* WORK TASK *
Filter the records for "Overview" and keep each line that has it.

[Collected data]

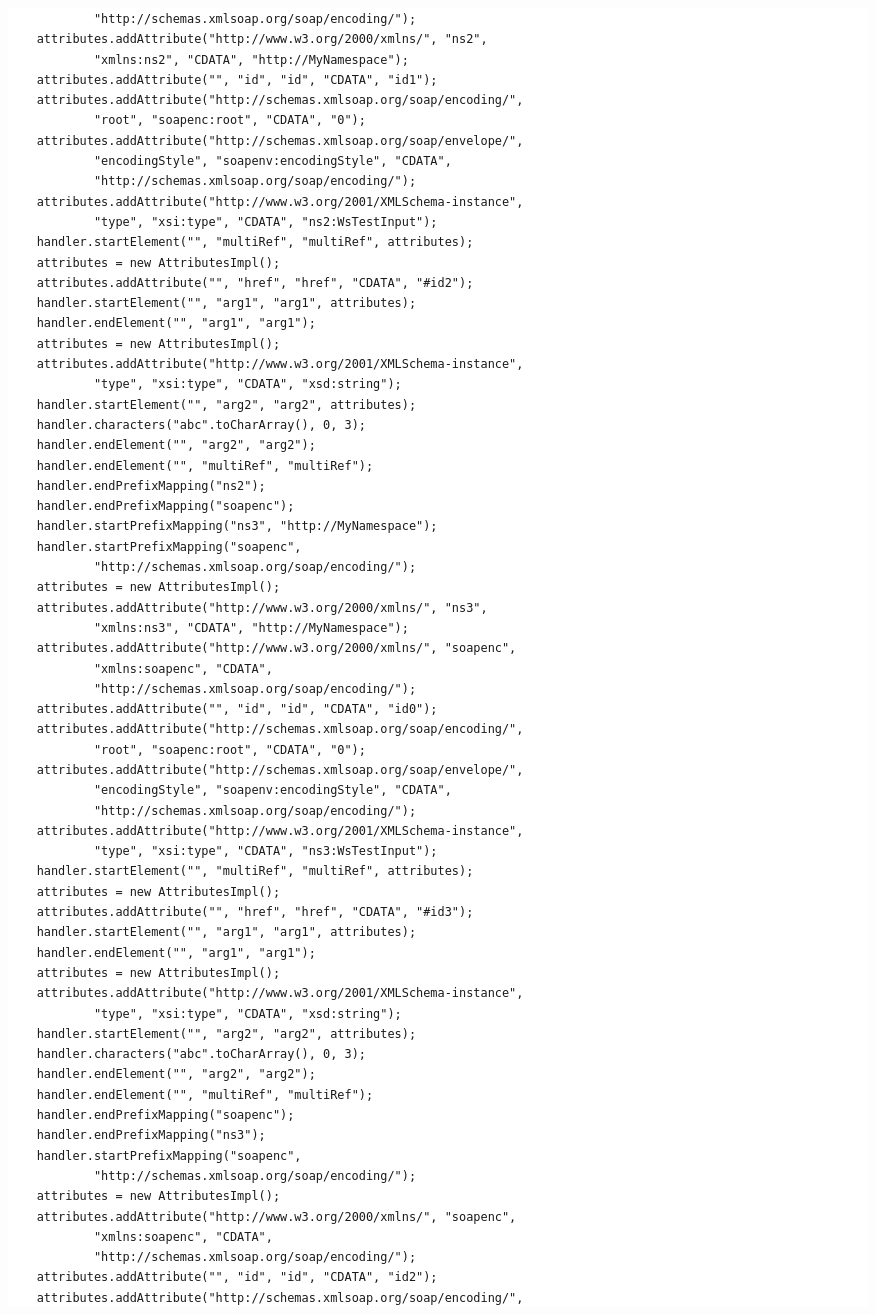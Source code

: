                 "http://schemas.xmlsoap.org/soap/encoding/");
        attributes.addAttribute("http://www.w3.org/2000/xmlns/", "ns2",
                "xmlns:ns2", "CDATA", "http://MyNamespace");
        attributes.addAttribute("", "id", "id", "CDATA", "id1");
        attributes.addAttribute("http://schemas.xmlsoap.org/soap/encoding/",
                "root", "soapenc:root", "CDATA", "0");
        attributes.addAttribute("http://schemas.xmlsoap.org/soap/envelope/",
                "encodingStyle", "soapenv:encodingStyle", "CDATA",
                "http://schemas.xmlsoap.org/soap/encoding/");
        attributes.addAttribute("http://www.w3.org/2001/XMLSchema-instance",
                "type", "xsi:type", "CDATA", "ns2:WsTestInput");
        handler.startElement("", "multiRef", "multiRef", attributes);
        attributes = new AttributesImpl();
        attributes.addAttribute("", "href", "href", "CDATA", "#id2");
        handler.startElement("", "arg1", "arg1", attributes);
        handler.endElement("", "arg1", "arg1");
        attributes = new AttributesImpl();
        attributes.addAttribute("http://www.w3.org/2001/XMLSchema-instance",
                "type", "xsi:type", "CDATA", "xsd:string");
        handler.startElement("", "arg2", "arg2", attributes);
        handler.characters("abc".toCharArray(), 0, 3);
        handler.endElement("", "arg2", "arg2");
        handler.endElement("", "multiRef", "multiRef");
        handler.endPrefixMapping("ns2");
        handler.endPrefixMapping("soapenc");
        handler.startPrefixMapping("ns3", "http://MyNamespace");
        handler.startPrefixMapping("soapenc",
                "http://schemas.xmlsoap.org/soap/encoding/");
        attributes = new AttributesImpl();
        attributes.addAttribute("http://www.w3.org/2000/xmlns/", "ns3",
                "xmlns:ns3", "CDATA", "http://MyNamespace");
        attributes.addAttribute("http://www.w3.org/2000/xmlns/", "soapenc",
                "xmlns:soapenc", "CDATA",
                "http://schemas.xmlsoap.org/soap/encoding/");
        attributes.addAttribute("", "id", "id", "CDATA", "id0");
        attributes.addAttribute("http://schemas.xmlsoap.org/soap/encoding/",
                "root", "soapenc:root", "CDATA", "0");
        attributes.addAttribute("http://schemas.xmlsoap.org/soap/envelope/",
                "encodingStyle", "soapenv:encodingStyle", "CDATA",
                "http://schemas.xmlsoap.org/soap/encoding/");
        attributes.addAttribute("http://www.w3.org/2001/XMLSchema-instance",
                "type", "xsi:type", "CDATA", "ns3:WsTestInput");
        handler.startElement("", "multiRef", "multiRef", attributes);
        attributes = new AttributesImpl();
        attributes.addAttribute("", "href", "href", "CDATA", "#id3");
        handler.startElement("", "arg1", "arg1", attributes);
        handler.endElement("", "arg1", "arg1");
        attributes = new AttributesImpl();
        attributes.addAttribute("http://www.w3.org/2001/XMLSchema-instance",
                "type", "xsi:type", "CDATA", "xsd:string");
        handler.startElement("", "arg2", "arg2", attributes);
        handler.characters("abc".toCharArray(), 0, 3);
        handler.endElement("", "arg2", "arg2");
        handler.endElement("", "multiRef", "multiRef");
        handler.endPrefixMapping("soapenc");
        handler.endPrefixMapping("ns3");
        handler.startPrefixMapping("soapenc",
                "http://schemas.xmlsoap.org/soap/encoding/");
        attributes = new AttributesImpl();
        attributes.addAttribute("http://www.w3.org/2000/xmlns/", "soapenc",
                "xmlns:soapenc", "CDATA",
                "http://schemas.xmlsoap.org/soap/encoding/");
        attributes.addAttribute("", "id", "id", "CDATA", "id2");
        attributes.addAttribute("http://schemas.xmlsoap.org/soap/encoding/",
==
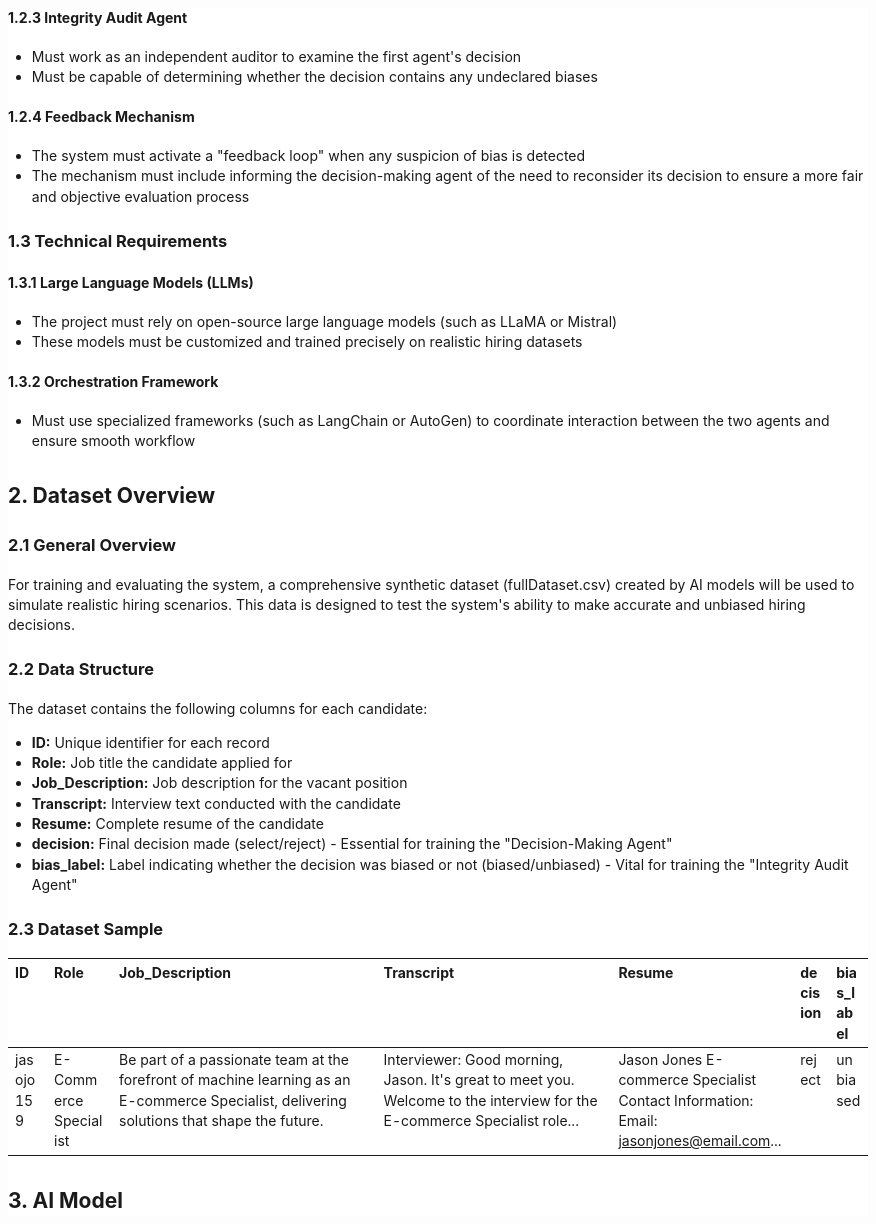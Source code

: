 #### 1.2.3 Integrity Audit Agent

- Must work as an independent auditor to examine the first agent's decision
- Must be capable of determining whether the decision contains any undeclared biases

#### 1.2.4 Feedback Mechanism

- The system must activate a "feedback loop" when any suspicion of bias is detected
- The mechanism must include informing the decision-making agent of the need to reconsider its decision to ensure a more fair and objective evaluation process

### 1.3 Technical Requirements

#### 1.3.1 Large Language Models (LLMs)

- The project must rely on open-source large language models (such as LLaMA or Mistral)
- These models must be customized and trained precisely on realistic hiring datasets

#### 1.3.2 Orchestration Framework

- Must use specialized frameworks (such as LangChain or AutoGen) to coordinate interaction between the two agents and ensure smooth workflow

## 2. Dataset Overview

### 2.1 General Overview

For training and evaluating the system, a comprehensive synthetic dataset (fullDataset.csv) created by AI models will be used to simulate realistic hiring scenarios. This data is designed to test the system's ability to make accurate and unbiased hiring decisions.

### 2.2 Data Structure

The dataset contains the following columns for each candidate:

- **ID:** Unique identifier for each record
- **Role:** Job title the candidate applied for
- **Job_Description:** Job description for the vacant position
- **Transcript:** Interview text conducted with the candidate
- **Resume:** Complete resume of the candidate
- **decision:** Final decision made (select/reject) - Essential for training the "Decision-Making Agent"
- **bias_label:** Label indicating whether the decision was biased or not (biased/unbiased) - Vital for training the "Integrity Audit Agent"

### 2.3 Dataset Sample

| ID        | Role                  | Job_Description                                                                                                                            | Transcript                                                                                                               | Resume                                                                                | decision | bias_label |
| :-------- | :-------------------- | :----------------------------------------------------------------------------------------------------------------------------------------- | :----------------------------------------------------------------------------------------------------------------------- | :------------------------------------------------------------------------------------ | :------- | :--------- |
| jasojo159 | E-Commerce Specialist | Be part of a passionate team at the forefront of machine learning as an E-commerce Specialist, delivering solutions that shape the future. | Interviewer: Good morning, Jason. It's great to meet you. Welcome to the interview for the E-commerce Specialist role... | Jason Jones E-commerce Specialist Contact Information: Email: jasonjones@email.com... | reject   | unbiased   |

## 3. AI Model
---
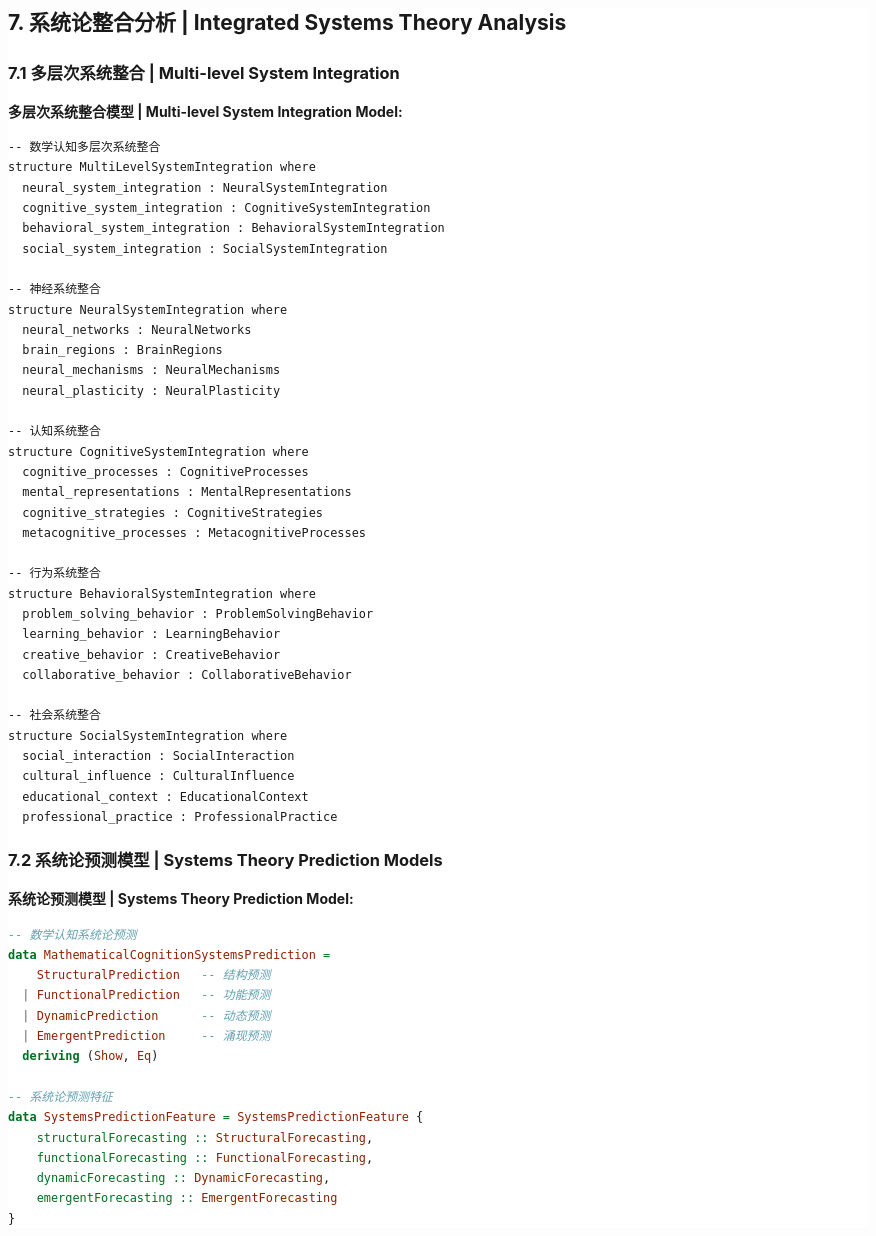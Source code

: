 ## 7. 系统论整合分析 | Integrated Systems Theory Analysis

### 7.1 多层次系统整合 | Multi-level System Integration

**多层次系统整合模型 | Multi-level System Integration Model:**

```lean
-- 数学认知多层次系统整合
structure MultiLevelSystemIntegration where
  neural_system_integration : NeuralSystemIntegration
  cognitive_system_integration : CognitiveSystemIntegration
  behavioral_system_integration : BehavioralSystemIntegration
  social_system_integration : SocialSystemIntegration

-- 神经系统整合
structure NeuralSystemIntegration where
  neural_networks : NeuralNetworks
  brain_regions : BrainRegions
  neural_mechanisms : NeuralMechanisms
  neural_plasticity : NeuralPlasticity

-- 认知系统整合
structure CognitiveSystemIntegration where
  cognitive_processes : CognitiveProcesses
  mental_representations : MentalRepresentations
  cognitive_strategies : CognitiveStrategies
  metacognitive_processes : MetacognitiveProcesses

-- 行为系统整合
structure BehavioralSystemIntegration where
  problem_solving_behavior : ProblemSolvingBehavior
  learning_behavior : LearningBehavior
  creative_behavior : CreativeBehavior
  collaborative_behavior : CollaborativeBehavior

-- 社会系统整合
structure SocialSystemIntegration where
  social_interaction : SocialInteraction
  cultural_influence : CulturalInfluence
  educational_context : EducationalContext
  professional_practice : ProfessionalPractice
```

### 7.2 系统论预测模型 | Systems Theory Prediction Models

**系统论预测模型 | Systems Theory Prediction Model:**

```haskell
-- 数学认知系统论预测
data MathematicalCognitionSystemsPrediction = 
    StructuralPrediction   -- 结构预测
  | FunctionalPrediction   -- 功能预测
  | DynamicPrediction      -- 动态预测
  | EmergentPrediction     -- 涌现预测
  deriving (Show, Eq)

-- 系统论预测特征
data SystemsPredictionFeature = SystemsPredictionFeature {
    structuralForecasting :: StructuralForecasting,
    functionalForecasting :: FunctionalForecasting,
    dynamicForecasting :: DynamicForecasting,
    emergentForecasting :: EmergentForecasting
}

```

* ANSWER SPACE *
## 2. Dataset Overview
### 2.1 General Overview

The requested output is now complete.